Parents’ experiences of having a child with cleft lip and palate

Authors

  • Barbro Johansson MPH RN,

  • Karin C. Ringsberg PhD RPT


Karin Ringsberg,
Nordic School of Public Health, Box 12133, SE-402 42 Göteborg, Sweden.
E-mail: karin@nhv.se

Abstract

Background.  Giving birth to a child with cleft lip and palate (CLP) can be emotionally traumatic for parents. The facial appearance awakens feelings and reactions in the family and other people. Feeding these children in the neonatal period is known to be difficult. Previous research has mainly dealt with visual defects, feeding and speech problems. There is a lack of studies about parents’ experiences of having a child with CLP.

Aims.  This study was performed to investigate parents’ experiences of having a child born with a cleft lip or CLP, and how they perceive encouragement and social and mental support from professionals, family and friends.

Method.  A phenomenographic approach was used. The study was performed at a university hospital in central Sweden. Twenty families (20 mothers and 12 fathers) were interviewed using guided interviews.

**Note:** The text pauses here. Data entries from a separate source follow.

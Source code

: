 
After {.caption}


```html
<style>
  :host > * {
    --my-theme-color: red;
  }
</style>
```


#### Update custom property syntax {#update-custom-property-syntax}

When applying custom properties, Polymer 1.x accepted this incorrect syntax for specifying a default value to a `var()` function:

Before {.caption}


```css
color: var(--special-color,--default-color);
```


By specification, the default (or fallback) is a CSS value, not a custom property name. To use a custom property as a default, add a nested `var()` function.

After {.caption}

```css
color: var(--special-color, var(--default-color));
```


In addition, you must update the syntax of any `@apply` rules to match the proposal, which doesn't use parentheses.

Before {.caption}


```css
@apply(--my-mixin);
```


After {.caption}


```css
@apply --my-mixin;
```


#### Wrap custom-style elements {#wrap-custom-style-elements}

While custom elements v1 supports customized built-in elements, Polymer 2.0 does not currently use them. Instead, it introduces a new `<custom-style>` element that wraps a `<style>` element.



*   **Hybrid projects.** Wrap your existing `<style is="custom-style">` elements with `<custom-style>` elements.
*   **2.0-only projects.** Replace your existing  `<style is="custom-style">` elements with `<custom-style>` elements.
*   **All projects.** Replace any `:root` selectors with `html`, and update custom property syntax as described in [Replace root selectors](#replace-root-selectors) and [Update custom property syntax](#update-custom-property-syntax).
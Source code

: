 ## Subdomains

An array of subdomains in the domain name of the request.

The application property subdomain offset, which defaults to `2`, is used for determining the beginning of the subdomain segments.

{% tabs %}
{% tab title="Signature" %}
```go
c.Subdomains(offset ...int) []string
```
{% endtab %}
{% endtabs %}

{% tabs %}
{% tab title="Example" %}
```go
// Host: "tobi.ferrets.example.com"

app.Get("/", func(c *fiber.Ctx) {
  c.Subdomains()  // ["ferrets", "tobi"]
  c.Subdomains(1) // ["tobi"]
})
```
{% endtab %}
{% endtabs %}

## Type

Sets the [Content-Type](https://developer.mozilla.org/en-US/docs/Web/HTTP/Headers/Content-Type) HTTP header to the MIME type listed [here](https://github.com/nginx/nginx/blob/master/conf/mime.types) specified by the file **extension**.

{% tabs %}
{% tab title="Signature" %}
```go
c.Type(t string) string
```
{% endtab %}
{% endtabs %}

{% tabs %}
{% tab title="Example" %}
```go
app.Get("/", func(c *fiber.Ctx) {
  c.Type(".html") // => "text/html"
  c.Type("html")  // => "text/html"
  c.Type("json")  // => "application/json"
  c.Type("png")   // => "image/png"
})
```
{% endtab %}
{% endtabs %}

Findings.  Two categories, consisting of three and two subcategories, emerged. Informants described their experiences of having a child with CLP, how they slowly adapted to this situation, the first meeting with their child, support from professionals, and reactions from family and other people. Parents commented on the craniofacial team with satisfaction. Due to a low level of knowledge, other professionals often had difficulty in handling the situation and a poor quality of advice on feeding was reported. Family and friends commented on the child positively or by being neutral, which was seen as a lack of interest. A visible scar on the face was seen as a problem, especially for girls. Most informants expressed anxiety about possible problems with speech.

Conclusions.  Parents did not look upon their child as handicapped but as having a congenital defect or ‘flaw’. The findings of this study could be used in staff education to promote understanding of parents’ experiences and how best to help them. They could also be used in the general media to improve public understanding. Future research could explore staff perceptions of this sensitive clinical area.